EXERCISE: Go through the entries below and copy each line that holds the word "user".

RECORDS PROVIDED:
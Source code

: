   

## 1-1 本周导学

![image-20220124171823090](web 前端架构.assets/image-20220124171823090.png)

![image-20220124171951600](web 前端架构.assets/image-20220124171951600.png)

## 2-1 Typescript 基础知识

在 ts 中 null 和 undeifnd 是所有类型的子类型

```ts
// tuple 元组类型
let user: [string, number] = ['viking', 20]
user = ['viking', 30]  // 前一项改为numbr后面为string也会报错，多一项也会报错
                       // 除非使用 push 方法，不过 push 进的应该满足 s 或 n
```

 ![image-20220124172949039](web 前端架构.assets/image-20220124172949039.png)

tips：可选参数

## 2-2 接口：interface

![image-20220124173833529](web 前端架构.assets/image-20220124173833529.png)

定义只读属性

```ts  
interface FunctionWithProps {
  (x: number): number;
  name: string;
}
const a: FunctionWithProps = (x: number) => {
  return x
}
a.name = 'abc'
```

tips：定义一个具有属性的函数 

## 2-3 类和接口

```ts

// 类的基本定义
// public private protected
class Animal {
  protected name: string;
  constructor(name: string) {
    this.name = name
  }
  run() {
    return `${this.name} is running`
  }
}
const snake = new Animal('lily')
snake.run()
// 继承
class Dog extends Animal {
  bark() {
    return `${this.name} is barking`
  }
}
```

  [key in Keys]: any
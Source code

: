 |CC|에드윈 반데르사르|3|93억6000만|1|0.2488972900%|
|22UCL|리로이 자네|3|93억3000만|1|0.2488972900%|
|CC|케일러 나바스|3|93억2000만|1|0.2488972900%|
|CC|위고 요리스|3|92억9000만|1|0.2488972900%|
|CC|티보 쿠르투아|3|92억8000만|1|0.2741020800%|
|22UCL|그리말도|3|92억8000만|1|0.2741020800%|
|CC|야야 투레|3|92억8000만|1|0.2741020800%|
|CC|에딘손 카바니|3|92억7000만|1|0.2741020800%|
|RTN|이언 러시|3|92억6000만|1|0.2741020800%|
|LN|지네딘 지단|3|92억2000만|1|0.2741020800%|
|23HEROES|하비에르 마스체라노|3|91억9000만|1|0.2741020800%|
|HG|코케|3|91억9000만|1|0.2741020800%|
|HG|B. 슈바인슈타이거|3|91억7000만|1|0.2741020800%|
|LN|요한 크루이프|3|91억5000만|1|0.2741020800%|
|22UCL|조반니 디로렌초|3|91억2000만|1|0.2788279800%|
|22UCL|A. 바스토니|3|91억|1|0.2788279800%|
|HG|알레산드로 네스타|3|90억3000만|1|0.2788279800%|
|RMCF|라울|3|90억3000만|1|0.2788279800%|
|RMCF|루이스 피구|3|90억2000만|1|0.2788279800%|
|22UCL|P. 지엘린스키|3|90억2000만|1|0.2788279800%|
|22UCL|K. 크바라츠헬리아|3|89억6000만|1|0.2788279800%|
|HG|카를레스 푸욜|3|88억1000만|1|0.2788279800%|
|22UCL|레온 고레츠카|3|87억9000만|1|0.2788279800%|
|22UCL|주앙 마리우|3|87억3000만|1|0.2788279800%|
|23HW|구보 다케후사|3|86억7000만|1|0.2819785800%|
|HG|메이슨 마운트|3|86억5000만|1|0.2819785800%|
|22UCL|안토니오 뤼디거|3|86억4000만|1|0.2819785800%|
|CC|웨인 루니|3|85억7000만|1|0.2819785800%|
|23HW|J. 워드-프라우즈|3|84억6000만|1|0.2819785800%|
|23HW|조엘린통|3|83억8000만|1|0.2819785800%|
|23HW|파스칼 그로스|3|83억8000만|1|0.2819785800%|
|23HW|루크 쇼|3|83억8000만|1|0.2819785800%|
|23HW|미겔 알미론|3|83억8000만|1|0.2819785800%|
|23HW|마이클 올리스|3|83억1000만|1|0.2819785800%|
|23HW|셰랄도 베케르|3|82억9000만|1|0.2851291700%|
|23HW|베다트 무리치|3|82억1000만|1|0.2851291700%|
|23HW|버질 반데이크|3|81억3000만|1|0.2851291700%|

EXERCISE SOLUTION:
let user: [string, number] = ['viking', 20]
user = ['viking', 30]  // 前一项改为numbr后面为string也会报错，多一项也会报错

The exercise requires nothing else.